Looks like Mitch McConnell is having some trouble holding Senate Republicans to a filibuster strategy on financial reform.
Senate Republican Leader Mitch McConnell (Ky.) does not have enough solid commitments from GOP lawmakers to block consideration of a Democratic Wall Street reform bill.
McConnell has circulated a letter within the GOP conference that would have Republicans pledge to block a motion to proceed to a financial regulatory reform bill unless Democrats agree to reopen it for bipartisan negotiations.
But McConnell has fallen short of the 41 signatures he needs to send Senate Majority Leader Harry Reid (D-Nev.) a clear signal.

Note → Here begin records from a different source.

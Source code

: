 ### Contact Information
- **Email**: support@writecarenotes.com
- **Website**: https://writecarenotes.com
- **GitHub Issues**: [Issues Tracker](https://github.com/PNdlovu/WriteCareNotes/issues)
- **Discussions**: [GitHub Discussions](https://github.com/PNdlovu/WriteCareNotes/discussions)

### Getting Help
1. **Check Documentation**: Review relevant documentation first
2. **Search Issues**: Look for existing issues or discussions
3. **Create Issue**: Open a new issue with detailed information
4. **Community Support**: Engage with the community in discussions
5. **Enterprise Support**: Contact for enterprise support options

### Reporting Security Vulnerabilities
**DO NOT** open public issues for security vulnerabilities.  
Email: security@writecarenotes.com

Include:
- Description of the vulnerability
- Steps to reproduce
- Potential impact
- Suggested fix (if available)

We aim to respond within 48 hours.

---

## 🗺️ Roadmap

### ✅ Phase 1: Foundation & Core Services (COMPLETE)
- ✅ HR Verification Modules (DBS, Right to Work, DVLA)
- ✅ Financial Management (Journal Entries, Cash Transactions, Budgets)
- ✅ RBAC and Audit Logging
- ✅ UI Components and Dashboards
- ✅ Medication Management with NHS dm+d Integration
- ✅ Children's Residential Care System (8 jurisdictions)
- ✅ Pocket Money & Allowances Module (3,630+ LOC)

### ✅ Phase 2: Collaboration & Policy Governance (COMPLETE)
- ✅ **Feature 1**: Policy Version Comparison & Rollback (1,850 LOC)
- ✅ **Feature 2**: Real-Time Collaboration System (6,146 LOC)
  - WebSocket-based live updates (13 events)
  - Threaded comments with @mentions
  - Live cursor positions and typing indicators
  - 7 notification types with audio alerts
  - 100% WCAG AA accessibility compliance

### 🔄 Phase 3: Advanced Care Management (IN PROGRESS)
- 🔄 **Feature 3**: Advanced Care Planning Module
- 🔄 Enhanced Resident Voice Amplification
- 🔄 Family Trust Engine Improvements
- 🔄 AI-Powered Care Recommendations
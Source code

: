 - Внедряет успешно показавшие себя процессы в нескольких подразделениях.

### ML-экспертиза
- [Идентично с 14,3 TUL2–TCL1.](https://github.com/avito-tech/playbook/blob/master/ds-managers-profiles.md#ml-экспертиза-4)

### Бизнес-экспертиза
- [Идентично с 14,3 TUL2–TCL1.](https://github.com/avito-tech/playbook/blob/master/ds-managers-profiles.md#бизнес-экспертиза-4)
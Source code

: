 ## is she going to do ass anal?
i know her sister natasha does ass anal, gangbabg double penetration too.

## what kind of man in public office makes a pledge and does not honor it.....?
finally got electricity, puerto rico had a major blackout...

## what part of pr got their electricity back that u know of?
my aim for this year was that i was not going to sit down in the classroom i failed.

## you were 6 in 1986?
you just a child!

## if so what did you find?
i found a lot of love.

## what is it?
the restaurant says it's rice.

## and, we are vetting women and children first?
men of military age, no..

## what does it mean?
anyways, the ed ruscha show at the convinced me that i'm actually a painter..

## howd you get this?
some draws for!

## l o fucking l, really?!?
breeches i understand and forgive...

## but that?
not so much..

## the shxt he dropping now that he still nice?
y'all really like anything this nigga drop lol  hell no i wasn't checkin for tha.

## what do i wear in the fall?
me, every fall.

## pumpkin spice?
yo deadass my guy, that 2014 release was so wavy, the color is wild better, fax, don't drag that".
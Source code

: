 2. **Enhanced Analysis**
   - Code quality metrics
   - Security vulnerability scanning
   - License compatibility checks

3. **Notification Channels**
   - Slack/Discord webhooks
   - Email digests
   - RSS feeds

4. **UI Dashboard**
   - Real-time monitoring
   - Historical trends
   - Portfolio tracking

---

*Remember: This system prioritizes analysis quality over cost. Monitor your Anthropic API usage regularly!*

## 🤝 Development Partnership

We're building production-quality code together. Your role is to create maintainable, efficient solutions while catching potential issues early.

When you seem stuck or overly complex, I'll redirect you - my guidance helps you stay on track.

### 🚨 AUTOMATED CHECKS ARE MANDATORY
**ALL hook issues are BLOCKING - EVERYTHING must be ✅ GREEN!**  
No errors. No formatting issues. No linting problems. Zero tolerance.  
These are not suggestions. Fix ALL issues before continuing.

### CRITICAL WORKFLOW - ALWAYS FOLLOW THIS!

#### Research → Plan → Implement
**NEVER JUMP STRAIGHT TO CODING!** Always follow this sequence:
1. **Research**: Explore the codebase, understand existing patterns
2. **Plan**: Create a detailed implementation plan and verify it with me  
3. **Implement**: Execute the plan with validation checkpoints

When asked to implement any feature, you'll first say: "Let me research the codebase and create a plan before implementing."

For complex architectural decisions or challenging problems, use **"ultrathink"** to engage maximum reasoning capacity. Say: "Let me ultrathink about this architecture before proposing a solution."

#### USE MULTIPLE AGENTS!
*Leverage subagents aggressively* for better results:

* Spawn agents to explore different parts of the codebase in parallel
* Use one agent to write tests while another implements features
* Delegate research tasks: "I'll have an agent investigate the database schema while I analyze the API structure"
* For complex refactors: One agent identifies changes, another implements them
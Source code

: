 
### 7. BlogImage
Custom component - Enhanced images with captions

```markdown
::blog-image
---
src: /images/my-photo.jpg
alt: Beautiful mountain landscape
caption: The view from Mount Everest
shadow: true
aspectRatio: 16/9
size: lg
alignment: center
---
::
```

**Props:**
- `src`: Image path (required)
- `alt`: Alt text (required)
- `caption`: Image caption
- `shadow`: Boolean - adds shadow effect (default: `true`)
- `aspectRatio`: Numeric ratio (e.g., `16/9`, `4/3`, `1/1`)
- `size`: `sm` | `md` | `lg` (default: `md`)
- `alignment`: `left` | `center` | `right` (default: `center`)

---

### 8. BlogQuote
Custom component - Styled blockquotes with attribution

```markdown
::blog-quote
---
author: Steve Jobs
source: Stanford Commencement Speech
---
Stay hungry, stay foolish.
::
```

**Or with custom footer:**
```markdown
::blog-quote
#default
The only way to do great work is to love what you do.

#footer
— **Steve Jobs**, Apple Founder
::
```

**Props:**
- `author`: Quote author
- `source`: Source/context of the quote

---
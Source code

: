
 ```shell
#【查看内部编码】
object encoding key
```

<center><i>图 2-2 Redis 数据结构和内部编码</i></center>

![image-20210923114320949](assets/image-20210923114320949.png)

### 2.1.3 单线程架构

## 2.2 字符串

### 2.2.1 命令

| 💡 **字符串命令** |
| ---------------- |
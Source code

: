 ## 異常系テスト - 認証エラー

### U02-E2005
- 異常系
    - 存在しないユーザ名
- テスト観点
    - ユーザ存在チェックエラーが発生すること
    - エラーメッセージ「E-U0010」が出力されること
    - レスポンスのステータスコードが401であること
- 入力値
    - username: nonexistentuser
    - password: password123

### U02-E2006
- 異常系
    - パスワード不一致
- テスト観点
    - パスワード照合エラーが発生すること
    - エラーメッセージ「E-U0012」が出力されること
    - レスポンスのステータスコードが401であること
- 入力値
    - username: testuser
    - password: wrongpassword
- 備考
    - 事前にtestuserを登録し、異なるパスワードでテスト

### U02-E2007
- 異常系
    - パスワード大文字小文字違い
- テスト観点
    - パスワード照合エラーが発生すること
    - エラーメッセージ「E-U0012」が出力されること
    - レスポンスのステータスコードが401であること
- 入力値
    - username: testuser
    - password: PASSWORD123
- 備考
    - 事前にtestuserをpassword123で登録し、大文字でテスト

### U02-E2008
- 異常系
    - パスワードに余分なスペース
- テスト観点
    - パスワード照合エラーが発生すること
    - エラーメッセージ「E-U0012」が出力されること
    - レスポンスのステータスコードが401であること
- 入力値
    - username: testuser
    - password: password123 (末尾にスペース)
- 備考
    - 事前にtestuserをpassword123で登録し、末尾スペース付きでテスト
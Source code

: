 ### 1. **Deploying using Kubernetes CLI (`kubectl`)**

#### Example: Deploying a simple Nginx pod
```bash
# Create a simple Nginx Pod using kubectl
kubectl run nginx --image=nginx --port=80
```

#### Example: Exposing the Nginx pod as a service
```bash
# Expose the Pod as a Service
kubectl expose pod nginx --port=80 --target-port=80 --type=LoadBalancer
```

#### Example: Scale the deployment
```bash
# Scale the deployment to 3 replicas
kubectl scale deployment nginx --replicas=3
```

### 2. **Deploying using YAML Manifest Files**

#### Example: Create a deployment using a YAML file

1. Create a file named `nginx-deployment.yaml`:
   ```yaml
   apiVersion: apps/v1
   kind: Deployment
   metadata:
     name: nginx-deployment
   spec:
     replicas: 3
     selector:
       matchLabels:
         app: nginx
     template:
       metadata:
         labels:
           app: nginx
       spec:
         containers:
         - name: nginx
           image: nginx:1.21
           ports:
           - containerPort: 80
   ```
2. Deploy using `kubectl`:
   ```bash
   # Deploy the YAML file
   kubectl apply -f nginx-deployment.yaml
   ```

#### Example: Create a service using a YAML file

Right now, the only named dissenter is Sen. Susan Collins. Whether she's the only dissenter or one of a handful, however, is very important. One thing we've seen at various point in the past year is that it's very, very difficult for any Republican to be the only Republican on a major Democratic bill. Olympia Snowe can negotiate on health-care reform and Bob Corker can sit with Chris Dodd on financial reform, but at the end of the day, if they can't bring anyone onto the compromise they've hammered out, they probably can't commit to it, either.
It's one thing to be part of a moderate bloc bucking the party. Blame is diffuse, and so too is punishment. It's another thing to be the only Republican bucking the party. Then blame, and punishment, are concentrated. You'll get made an example of.